How to: Propagate Dragonfruit by seeds

Dragonfruit, aka pitaya, is often cultivated by cuttings but may also be grown from seeds. Propagation from seeds is by far the easiest method to attempt, however success is sometimes hard to come by. Dragonfruits are filled with tons of small black seeds that are edible, just as those in a kiwi, and germinate readily from fresh fruit. It should be noted that taking good care of dragonfruit seedlings proves to be a challenging endeavor without the correct environment.

Growing Dragonfruit from seed:
Firstly you must obtain a dragonfruit, cut it open, and begin to harvest the minuscule seeds. Try carefully to collect only the seeds and not the surrounding flesh. Then, if possible, you should rinse the seeds and clean them of the sugary flesh and juice that  has the potential to lead to rotting and disease during the germination process. I use a metal tea strainer to do this, rinsing several times while removing any visible pieces of flesh.

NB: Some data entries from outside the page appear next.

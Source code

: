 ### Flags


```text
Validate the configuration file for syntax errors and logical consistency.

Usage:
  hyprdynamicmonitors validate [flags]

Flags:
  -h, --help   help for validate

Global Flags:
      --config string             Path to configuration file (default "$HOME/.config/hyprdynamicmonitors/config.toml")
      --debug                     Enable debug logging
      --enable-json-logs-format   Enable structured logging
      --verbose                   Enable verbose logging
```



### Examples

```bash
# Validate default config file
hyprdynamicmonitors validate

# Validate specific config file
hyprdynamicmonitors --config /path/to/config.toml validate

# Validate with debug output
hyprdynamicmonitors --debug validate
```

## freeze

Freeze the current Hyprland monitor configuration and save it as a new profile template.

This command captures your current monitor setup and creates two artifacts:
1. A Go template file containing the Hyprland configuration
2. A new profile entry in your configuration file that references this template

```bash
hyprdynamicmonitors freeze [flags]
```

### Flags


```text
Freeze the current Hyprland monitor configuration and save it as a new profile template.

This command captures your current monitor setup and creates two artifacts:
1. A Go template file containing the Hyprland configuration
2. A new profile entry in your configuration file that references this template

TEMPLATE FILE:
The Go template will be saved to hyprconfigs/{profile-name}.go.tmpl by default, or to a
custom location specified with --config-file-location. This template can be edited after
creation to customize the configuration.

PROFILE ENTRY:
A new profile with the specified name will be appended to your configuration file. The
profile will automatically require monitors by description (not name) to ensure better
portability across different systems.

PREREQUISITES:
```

For maximum germination rates, spread the cleaned seeds evenly across a moist paper towel, fold and place it in a bag and keep them in a warm spot for a few weeks. Once roots begin to emerge, you may transplant the seedlings into soil pots filled with a typical cacti soil mix or one with a mix of vermiculite, perlite and peat moss. Alternatively, cleaned seeds may be sowed directly in a potting mix (at a shallow depth of ~ 1/16in.), however often with decreased success.

Once germinated, seedlings will send out relatively long white roots, at which point they should be transplanted. If allowed to grow too long, the roots will become entangled in the paper towel and damage will be inevitable. The seeds require somewhat bright light during the day, this can be provided by a full spectrum lamp or from sunlight coming through a window. A humidome or plastic covering will keep in crucial humidity while still allowing the soil to dry out slightly. If grown outside in full sun, the seedlings will benefit from a little bit of shade and protection from the elements.

The most tricky part of growing dragonfruit from seed is getting passed the cotyledon stage of growth. The seedlings are very small and delicate, especially prone to root rot. Be careful not to water too much, and if you notice seedlings dying with shriveled brown roots you need to start watering less – this may also be an indication of poorly draining or compacted soil.